§ Work instruction: Pictures should be left out while the data beneath this task is written out word for word.

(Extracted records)
• • • •

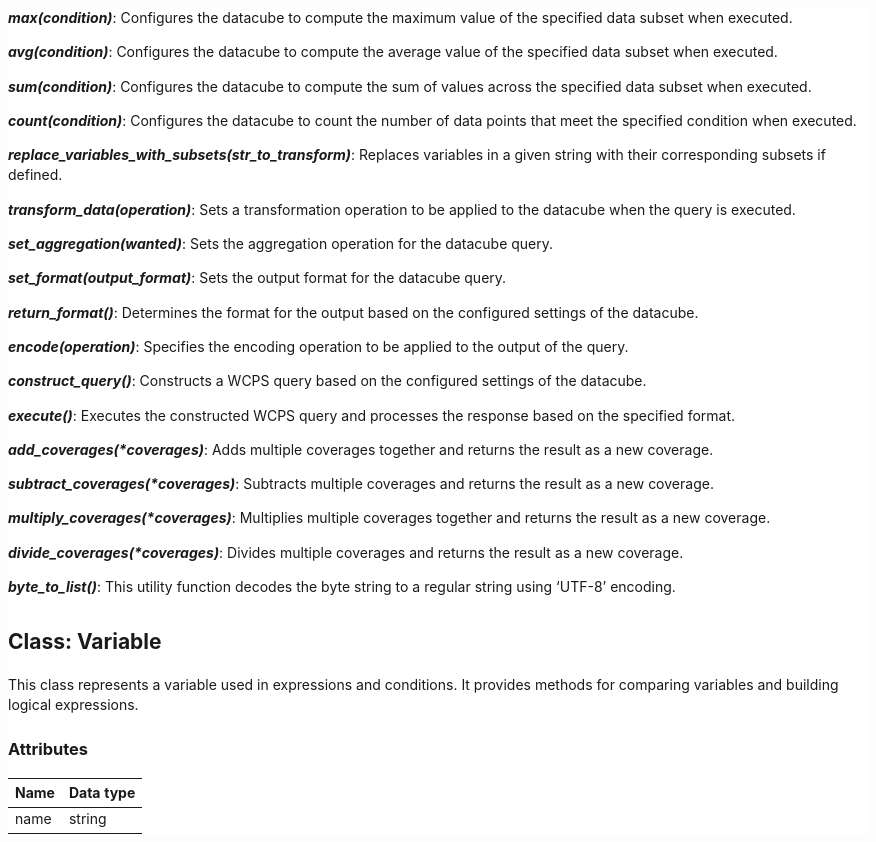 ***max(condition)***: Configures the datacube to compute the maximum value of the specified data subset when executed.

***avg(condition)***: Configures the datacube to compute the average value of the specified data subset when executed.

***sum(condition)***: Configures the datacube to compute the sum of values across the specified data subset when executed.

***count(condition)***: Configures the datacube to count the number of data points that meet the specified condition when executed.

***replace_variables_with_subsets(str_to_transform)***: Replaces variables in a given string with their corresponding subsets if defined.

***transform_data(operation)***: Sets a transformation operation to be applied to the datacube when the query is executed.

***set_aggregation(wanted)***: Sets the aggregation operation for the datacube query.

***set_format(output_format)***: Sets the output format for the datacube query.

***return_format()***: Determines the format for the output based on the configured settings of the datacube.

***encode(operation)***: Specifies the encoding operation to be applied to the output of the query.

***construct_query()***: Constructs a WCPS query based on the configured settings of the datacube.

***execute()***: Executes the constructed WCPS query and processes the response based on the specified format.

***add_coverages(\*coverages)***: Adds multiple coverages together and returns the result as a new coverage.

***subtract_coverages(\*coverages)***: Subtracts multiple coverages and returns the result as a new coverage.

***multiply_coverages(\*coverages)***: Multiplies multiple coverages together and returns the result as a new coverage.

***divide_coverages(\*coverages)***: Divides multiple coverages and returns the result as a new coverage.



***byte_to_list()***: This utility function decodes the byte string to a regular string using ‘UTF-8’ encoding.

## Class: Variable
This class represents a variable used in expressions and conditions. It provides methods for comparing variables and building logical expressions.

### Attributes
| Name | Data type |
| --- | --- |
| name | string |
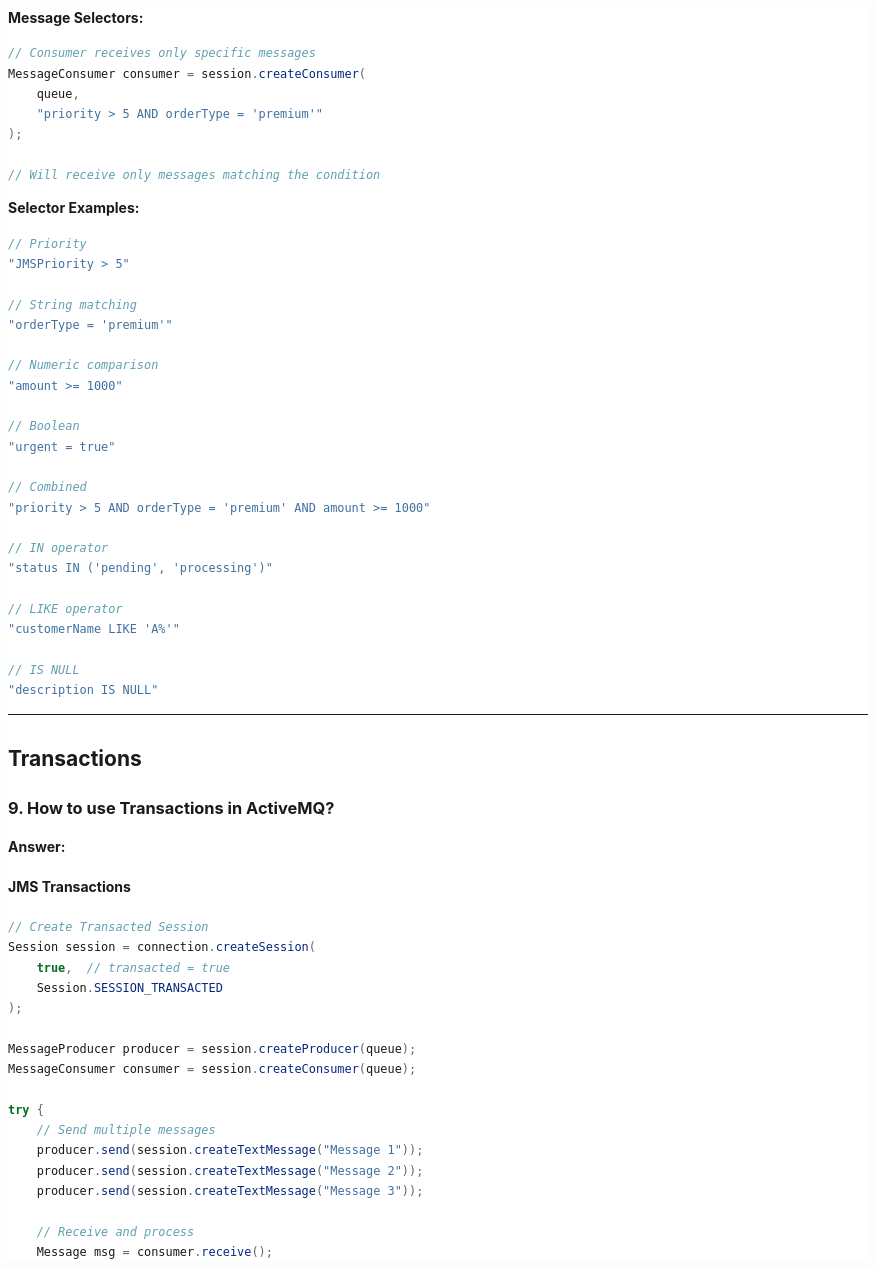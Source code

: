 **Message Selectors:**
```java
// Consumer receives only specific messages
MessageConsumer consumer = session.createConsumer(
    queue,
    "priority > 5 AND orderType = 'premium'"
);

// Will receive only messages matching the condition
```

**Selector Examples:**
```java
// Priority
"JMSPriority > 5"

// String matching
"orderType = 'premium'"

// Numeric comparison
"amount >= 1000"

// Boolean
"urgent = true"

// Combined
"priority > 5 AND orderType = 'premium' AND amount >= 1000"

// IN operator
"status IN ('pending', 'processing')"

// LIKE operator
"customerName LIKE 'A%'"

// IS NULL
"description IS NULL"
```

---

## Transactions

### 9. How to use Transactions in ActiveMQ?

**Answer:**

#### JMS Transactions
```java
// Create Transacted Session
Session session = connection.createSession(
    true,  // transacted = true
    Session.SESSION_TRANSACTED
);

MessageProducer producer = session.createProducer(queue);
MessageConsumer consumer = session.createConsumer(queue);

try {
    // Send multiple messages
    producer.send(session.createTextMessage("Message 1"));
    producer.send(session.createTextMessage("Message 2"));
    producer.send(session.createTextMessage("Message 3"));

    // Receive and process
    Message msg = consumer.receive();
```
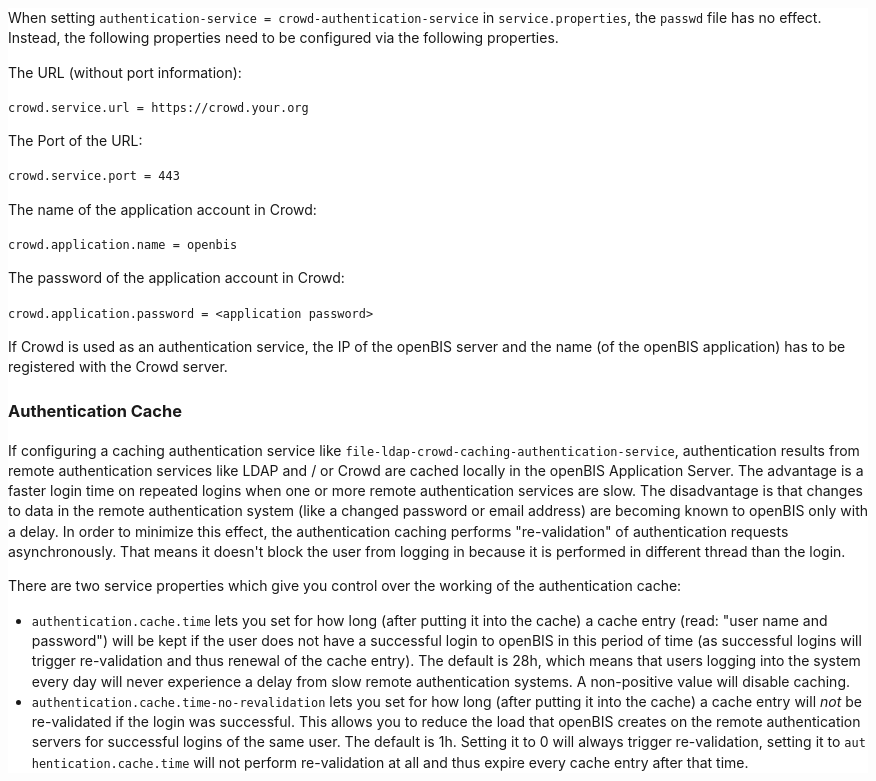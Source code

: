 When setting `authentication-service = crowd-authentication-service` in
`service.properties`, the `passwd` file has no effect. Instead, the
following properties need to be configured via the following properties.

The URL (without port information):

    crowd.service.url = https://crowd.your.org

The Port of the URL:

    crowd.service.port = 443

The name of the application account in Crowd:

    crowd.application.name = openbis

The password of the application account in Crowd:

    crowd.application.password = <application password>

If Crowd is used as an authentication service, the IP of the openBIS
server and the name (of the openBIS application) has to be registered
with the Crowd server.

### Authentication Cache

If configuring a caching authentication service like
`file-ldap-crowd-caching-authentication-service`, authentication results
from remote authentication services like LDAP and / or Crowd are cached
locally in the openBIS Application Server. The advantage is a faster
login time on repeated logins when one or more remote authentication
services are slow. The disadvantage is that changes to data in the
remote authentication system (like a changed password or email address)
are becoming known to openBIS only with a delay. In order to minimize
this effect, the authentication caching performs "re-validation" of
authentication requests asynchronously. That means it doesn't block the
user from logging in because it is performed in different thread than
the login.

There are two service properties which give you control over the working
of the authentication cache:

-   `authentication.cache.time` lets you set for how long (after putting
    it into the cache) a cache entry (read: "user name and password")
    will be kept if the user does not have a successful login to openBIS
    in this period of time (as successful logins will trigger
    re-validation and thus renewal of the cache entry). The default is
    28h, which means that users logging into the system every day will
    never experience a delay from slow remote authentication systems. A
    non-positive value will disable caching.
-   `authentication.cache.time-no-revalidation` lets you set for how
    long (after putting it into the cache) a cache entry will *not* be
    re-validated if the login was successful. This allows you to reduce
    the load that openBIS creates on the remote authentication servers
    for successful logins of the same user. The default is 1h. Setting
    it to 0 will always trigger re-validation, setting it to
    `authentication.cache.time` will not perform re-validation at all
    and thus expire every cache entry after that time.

• • • •

§ Written solution:
 ***max(condition)***: Configures the datacube to compute the maximum value of the specified data subset when executed.

***avg(condition)***: Configures the datacube to compute the average value of the specified data subset when executed.

***sum(condition)***: Configures the datacube to compute the sum of values across the specified data subset when executed.

***count(condition)***: Configures the datacube to count the number of data points that meet the specified condition when executed.

***replace_variables_with_subsets(str_to_transform)***: Replaces variables in a given string with their corresponding subsets if defined.

***transform_data(operation)***: Sets a transformation operation to be applied to the datacube when the query is executed.

***set_aggregation(wanted)***: Sets the aggregation operation for the datacube query.

***set_format(output_format)***: Sets the output format for the datacube query.

***return_format()***: Determines the format for the output based on the configured settings of the datacube.

***encode(operation)***: Specifies the encoding operation to be applied to the output of the query.

***construct_query()***: Constructs a WCPS query based on the configured settings of the datacube.

***execute()***: Executes the constructed WCPS query and processes the response based on the specified format.

***add_coverages(\*coverages)***: Adds multiple coverages together and returns the result as a new coverage.

***subtract_coverages(\*coverages)***: Subtracts multiple coverages and returns the result as a new coverage.

***multiply_coverages(\*coverages)***: Multiplies multiple coverages together and returns the result as a new coverage.

***divide_coverages(\*coverages)***: Divides multiple coverages and returns the result as a new coverage.



***byte_to_list()***: This utility function decodes the byte string to a regular string using ‘UTF-8’ encoding.

## Class: Variable
This class represents a variable used in expressions and conditions. It provides methods for comparing variables and building logical expressions.

### Attributes
| Name | Data type |
| --- | --- |
| name | string |
Source code

: **Message Selectors:**
```java
// Consumer receives only specific messages
MessageConsumer consumer = session.createConsumer(
    queue,
    "priority > 5 AND orderType = 'premium'"
);

// Will receive only messages matching the condition
```

**Selector Examples:**
```java
// Priority
"JMSPriority > 5"

// String matching
"orderType = 'premium'"

// Numeric comparison
"amount >= 1000"

// Boolean
"urgent = true"

// Combined
"priority > 5 AND orderType = 'premium' AND amount >= 1000"

// IN operator
"status IN ('pending', 'processing')"

// LIKE operator
"customerName LIKE 'A%'"

// IS NULL
"description IS NULL"
```

---

## Transactions

### 9. How to use Transactions in ActiveMQ?

**Answer:**

#### JMS Transactions
```java
// Create Transacted Session
Session session = connection.createSession(
    true,  // transacted = true
    Session.SESSION_TRANSACTED
);

MessageProducer producer = session.createProducer(queue);
MessageConsumer consumer = session.createConsumer(queue);

try {
    // Send multiple messages
    producer.send(session.createTextMessage("Message 1"));
    producer.send(session.createTextMessage("Message 2"));
    producer.send(session.createTextMessage("Message 3"));

    // Receive and process
    Message msg = consumer.receive();
```
Source code

: When setting `authentication-service = crowd-authentication-service` in
`service.properties`, the `passwd` file has no effect. Instead, the
following properties need to be configured via the following properties.

The URL (without port information):

    crowd.service.url = https://crowd.your.org

The Port of the URL:

    crowd.service.port = 443

The name of the application account in Crowd:

    crowd.application.name = openbis

The password of the application account in Crowd:

    crowd.application.password = <application password>

If Crowd is used as an authentication service, the IP of the openBIS
server and the name (of the openBIS application) has to be registered
with the Crowd server.

### Authentication Cache

If configuring a caching authentication service like
`file-ldap-crowd-caching-authentication-service`, authentication results
from remote authentication services like LDAP and / or Crowd are cached
locally in the openBIS Application Server. The advantage is a faster
login time on repeated logins when one or more remote authentication
services are slow. The disadvantage is that changes to data in the
remote authentication system (like a changed password or email address)
are becoming known to openBIS only with a delay. In order to minimize
this effect, the authentication caching performs "re-validation" of
authentication requests asynchronously. That means it doesn't block the
user from logging in because it is performed in different thread than
the login.

There are two service properties which give you control over the working
of the authentication cache:

-   `authentication.cache.time` lets you set for how long (after putting
    it into the cache) a cache entry (read: "user name and password")
    will be kept if the user does not have a successful login to openBIS
    in this period of time (as successful logins will trigger
    re-validation and thus renewal of the cache entry). The default is
    28h, which means that users logging into the system every day will
    never experience a delay from slow remote authentication systems. A
    non-positive value will disable caching.
-   `authentication.cache.time-no-revalidation` lets you set for how
    long (after putting it into the cache) a cache entry will *not* be
    re-validated if the login was successful. This allows you to reduce
    the load that openBIS creates on the remote authentication servers
    for successful logins of the same user. The default is 1h. Setting
    it to 0 will always trigger re-validation, setting it to
    `authentication.cache.time` will not perform re-validation at all
    and thus expire every cache entry after that time.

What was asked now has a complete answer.